George and I had rented a room. The entrance was down an alley off the main square and up a crooked flight of stairs. We had two windows, four beds, a space heater, and a shower. It was the closest to home I was going to get. We spread out our gear and the detritus of travel: Mad Magazine comics in Greek, old bus transfers, phone numbers, cameras. George chain smoked, I didn’t care.
The room was a work in progress. The windows were large and curtainless, single pane, uninsulated and poorly fitted. I propped the extra mattresses against the windows at night to keep out the draft. The space heater was a giant monster, a relic from the eighties that sat in the middle of the room. It took three or four hours to get up to speed. The circuits couldn’t run the heater and the shower at the same time. We took turns getting up at six in the morning to turn off the heater and turn on the shower. By eight the room was still cold, but just warm enough to run to the shower.
We were a couple of kids, playing photographer in a place we didn’t understand. Our assets were more curiosity than plans, and slightly more guts than brains. Even so, we made a good team. I had done my homework. I had a list of people to call. My Hungarian friend, who worked for and NGO, who was invaluable. George was indefatigable, his commitment to making something of his time was astonishing. Still, we weren’t getting very far. We’d both gone days without photographing anything of substance.
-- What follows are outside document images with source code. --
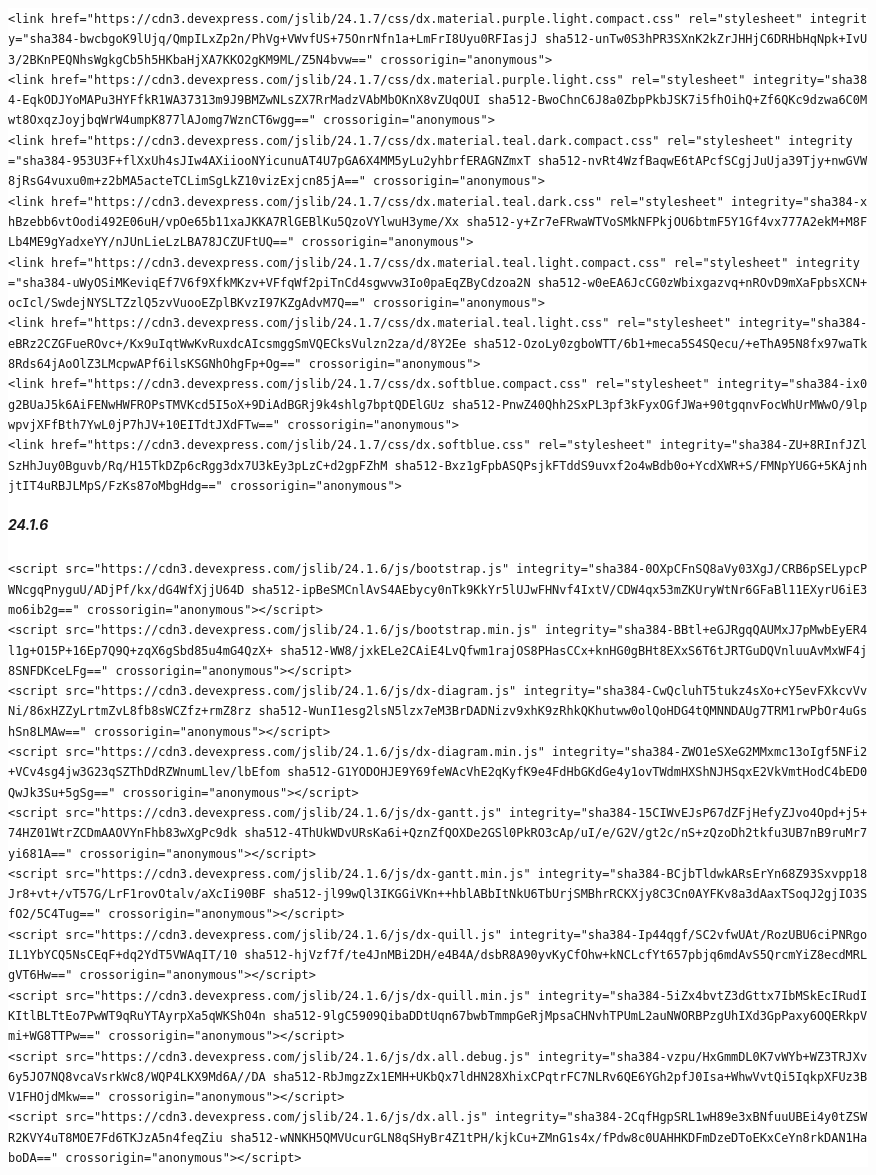     <link href="https://cdn3.devexpress.com/jslib/24.1.7/css/dx.material.purple.light.compact.css" rel="stylesheet" integrity="sha384-bwcbgoK9lUjq/QmpILxZp2n/PhVg+VWvfUS+75OnrNfn1a+LmFrI8Uyu0RFIasjJ sha512-unTw0S3hPR3SXnK2kZrJHHjC6DRHbHqNpk+IvU3/2BKnPEQNhsWgkgCb5h5HKbaHjXA7KKO2gKM9ML/Z5N4bvw==" crossorigin="anonymous">
    <link href="https://cdn3.devexpress.com/jslib/24.1.7/css/dx.material.purple.light.css" rel="stylesheet" integrity="sha384-EqkODJYoMAPu3HYFfkR1WA37313m9J9BMZwNLsZX7RrMadzVAbMbOKnX8vZUqOUI sha512-BwoChnC6J8a0ZbpPkbJSK7i5fhOihQ+Zf6QKc9dzwa6C0Mwt8OxqzJoyjbqWrW4umpK877lAJomg7WznCT6wgg==" crossorigin="anonymous">
    <link href="https://cdn3.devexpress.com/jslib/24.1.7/css/dx.material.teal.dark.compact.css" rel="stylesheet" integrity="sha384-953U3F+flXxUh4sJIw4AXiiooNYicunuAT4U7pGA6X4MM5yLu2yhbrfERAGNZmxT sha512-nvRt4WzfBaqwE6tAPcfSCgjJuUja39Tjy+nwGVW8jRsG4vuxu0m+z2bMA5acteTCLimSgLkZ10vizExjcn85jA==" crossorigin="anonymous">
    <link href="https://cdn3.devexpress.com/jslib/24.1.7/css/dx.material.teal.dark.css" rel="stylesheet" integrity="sha384-xhBzebb6vtOodi492E06uH/vpOe65b11xaJKKA7RlGEBlKu5QzoVYlwuH3yme/Xx sha512-y+Zr7eFRwaWTVoSMkNFPkjOU6btmF5Y1Gf4vx777A2ekM+M8FLb4ME9gYadxeYY/nJUnLieLzLBA78JCZUFtUQ==" crossorigin="anonymous">
    <link href="https://cdn3.devexpress.com/jslib/24.1.7/css/dx.material.teal.light.compact.css" rel="stylesheet" integrity="sha384-uWyOSiMKeviqEf7V6f9XfkMKzv+VFfqWf2piTnCd4sgwvw3Io0paEqZByCdzoa2N sha512-w0eEA6JcCG0zWbixgazvq+nROvD9mXaFpbsXCN+ocIcl/SwdejNYSLTZzlQ5zvVuooEZplBKvzI97KZgAdvM7Q==" crossorigin="anonymous">
    <link href="https://cdn3.devexpress.com/jslib/24.1.7/css/dx.material.teal.light.css" rel="stylesheet" integrity="sha384-eBRz2CZGFueROvc+/Kx9uIqtWwKvRuxdcAIcsmggSmVQECksVulzn2za/d/8Y2Ee sha512-OzoLy0zgboWTT/6b1+meca5S4SQecu/+eThA95N8fx97waTk8Rds64jAoOlZ3LMcpwAPf6ilsKSGNhOhgFp+Og==" crossorigin="anonymous">
    <link href="https://cdn3.devexpress.com/jslib/24.1.7/css/dx.softblue.compact.css" rel="stylesheet" integrity="sha384-ix0g2BUaJ5k6AiFENwHWFROPsTMVKcd5I5oX+9DiAdBGRj9k4shlg7bptQDElGUz sha512-PnwZ40Qhh2SxPL3pf3kFyxOGfJWa+90tgqnvFocWhUrMWwO/9lpwpvjXFfBth7YwL0jP7hJV+10EITdtJXdFTw==" crossorigin="anonymous">
    <link href="https://cdn3.devexpress.com/jslib/24.1.7/css/dx.softblue.css" rel="stylesheet" integrity="sha384-ZU+8RInfJZlSzHhJuy0Bguvb/Rq/H15TkDZp6cRgg3dx7U3kEy3pLzC+d2gpFZhM sha512-Bxz1gFpbASQPsjkFTddS9uvxf2o4wBdb0o+YcdXWR+S/FMNpYU6G+5KAjnhjtIT4uRBJLMpS/FzKs87oMbgHdg==" crossorigin="anonymous">

##### 24.1.6

    <script src="https://cdn3.devexpress.com/jslib/24.1.6/js/bootstrap.js" integrity="sha384-0OXpCFnSQ8aVy03XgJ/CRB6pSELypcPWNcgqPnyguU/ADjPf/kx/dG4WfXjjU64D sha512-ipBeSMCnlAvS4AEbycy0nTk9KkYr5lUJwFHNvf4IxtV/CDW4qx53mZKUryWtNr6GFaBl11EXyrU6iE3mo6ib2g==" crossorigin="anonymous"></script>
    <script src="https://cdn3.devexpress.com/jslib/24.1.6/js/bootstrap.min.js" integrity="sha384-BBtl+eGJRgqQAUMxJ7pMwbEyER4l1g+O15P+16Ep7Q9Q+zqX6gSbd85u4mG4QzX+ sha512-WW8/jxkELe2CAiE4LvQfwm1rajOS8PHasCCx+knHG0gBHt8EXxS6T6tJRTGuDQVnluuAvMxWF4j8SNFDKceLFg==" crossorigin="anonymous"></script>
    <script src="https://cdn3.devexpress.com/jslib/24.1.6/js/dx-diagram.js" integrity="sha384-CwQcluhT5tukz4sXo+cY5evFXkcvVvNi/86xHZZyLrtmZvL8fb8sWCZfz+rmZ8rz sha512-WunI1esg2lsN5lzx7eM3BrDADNizv9xhK9zRhkQKhutww0olQoHDG4tQMNNDAUg7TRM1rwPbOr4uGshSn8LMAw==" crossorigin="anonymous"></script>
    <script src="https://cdn3.devexpress.com/jslib/24.1.6/js/dx-diagram.min.js" integrity="sha384-ZWO1eSXeG2MMxmc13oIgf5NFi2+VCv4sg4jw3G23qSZThDdRZWnumLlev/lbEfom sha512-G1YODOHJE9Y69feWAcVhE2qKyfK9e4FdHbGKdGe4y1ovTWdmHXShNJHSqxE2VkVmtHodC4bED0QwJk3Su+5gSg==" crossorigin="anonymous"></script>
    <script src="https://cdn3.devexpress.com/jslib/24.1.6/js/dx-gantt.js" integrity="sha384-15CIWvEJsP67dZFjHefyZJvo4Opd+j5+74HZ01WtrZCDmAAOVYnFhb83wXgPc9dk sha512-4ThUkWDvURsKa6i+QznZfQOXDe2GSl0PkRO3cAp/uI/e/G2V/gt2c/nS+zQzoDh2tkfu3UB7nB9ruMr7yi681A==" crossorigin="anonymous"></script>
    <script src="https://cdn3.devexpress.com/jslib/24.1.6/js/dx-gantt.min.js" integrity="sha384-BCjbTldwkARsErYn68Z93Sxvpp18Jr8+vt+/vT57G/LrF1rovOtalv/aXcIi90BF sha512-jl99wQl3IKGGiVKn++hblABbItNkU6TbUrjSMBhrRCKXjy8C3Cn0AYFKv8a3dAaxTSoqJ2gjIO3SfO2/5C4Tug==" crossorigin="anonymous"></script>
    <script src="https://cdn3.devexpress.com/jslib/24.1.6/js/dx-quill.js" integrity="sha384-Ip44qgf/SC2vfwUAt/RozUBU6ciPNRgoIL1YbYCQ5NsCEqF+dq2YdT5VWAqIT/10 sha512-hjVzf7f/te4JnMBi2DH/e4B4A/dsbR8A90yvKyCfOhw+kNCLcfYt657pbjq6mdAvS5QrcmYiZ8ecdMRLgVT6Hw==" crossorigin="anonymous"></script>
    <script src="https://cdn3.devexpress.com/jslib/24.1.6/js/dx-quill.min.js" integrity="sha384-5iZx4bvtZ3dGttx7IbMSkEcIRudIKItlBLTtEo7PwWT9qRuYTAyrpXa5qWKShO4n sha512-9lgC5909QibaDDtUqn67bwbTmmpGeRjMpsaCHNvhTPUmL2auNWORBPzgUhIXd3GpPaxy6OQERkpVmi+WG8TTPw==" crossorigin="anonymous"></script>
    <script src="https://cdn3.devexpress.com/jslib/24.1.6/js/dx.all.debug.js" integrity="sha384-vzpu/HxGmmDL0K7vWYb+WZ3TRJXv6y5JO7NQ8vcaVsrkWc8/WQP4LKX9Md6A//DA sha512-RbJmgzZx1EMH+UKbQx7ldHN28XhixCPqtrFC7NLRv6QE6YGh2pfJ0Isa+WhwVvtQi5IqkpXFUz3BV1FHOjdMkw==" crossorigin="anonymous"></script>
    <script src="https://cdn3.devexpress.com/jslib/24.1.6/js/dx.all.js" integrity="sha384-2CqfHgpSRL1wH89e3xBNfuuUBEi4y0tZSWR2KVY4uT8MOE7Fd6TKJzA5n4feqZiu sha512-wNNKH5QMVUcurGLN8qSHyBr4Z1tPH/kjkCu+ZMnG1s4x/fPdw8c0UAHHKDFmDzeDToEKxCeYn8rkDAN1HaboDA==" crossorigin="anonymous"></script>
Then we met Bego. He was drinking rakija in the bar around the corner. He peered at me through his coke-bottle glasses and said “bonjour.”
It was the late afternoon, and he was already a little bit drunk. We got to talking, and everyone made friends. I translated for George. Bego was in his mid-fifties, an engineer. He had trained in Paris. He was unemployed, save for a single student that he tutored in math. He lived alone. He looked incredible in his tweed jacket with his coat on, even though it was warm inside the bar. I couldn’t help setting aside that nervous apprehension that accompanies traveling far from home.
We talked for some time, about life, about what it means to be a man, about math and tobacco. It was getting late. Bego sat up, looked around, narrowed his eyes ever so slightly and asked if we would like to come to dinner.
He led us up the hill, on the path next to the cemetery. Bego anticipated my question, “they are all from ’93,” he said, “mostly children.” I asked him how he could do it, to get up and walk past every day: “I just do,” he replied “would you like chicken for dinner?” I hadn’t been that cold in a long time.